WHAT THE EXERCISE ASKS » Read through the records below and copy each line that uses the word "between".

..........

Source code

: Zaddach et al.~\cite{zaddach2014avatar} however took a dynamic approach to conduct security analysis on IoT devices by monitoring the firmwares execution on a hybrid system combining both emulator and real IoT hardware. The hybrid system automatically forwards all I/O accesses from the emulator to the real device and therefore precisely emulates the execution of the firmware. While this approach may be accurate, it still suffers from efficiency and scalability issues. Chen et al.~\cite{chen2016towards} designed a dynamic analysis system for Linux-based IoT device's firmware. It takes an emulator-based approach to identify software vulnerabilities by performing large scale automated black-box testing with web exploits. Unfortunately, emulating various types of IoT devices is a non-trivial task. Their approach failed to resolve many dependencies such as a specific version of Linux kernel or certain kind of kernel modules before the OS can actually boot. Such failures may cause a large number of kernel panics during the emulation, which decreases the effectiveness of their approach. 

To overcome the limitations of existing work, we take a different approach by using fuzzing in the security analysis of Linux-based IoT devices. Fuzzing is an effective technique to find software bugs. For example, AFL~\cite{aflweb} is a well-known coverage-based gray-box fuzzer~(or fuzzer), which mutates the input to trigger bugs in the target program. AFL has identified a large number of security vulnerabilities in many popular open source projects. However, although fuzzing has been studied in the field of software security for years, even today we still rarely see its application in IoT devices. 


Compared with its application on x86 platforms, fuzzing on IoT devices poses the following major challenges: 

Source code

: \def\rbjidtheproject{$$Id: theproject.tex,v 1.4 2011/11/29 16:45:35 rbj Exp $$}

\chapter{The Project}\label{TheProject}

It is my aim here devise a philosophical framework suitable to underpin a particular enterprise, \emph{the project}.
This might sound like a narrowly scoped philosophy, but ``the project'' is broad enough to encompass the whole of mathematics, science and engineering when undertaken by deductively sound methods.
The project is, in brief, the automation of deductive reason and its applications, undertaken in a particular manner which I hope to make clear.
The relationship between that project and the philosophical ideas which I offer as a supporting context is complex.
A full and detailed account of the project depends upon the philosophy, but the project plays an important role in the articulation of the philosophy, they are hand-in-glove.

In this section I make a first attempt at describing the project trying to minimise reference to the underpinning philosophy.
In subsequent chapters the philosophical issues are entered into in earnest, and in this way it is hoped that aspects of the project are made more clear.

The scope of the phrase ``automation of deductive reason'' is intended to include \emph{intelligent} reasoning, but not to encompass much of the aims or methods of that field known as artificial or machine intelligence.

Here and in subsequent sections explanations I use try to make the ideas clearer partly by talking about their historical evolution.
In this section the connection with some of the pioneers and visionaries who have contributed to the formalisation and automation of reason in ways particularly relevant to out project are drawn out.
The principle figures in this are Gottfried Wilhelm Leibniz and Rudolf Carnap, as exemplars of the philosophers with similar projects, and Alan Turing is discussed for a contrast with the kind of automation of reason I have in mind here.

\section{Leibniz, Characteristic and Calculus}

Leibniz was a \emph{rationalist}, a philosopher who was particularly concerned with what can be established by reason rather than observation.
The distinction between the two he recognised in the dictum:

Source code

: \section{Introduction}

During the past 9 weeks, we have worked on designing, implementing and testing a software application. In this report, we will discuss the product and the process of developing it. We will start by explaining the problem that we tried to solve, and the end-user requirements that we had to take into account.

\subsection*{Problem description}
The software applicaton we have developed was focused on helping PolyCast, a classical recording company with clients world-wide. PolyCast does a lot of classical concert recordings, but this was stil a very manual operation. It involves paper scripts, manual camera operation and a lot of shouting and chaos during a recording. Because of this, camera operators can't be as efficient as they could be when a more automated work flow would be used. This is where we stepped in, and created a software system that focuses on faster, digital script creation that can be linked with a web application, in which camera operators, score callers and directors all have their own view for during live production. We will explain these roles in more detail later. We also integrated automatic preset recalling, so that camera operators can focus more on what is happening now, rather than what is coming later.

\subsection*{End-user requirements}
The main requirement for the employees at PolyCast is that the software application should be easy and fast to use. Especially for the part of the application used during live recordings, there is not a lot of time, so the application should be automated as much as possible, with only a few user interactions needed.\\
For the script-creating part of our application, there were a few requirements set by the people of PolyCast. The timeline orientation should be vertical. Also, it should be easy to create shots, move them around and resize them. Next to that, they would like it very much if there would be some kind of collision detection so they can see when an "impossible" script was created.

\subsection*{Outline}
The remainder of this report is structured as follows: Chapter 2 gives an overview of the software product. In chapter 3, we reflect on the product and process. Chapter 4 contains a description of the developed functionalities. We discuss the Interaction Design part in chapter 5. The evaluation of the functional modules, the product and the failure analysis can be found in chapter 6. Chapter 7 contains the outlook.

..........

EXERCISE SOLUTION »
The relationship between that project and the philosophical ideas which I offer as a supporting context is complex.
The distinction between the two he recognised in the dictum:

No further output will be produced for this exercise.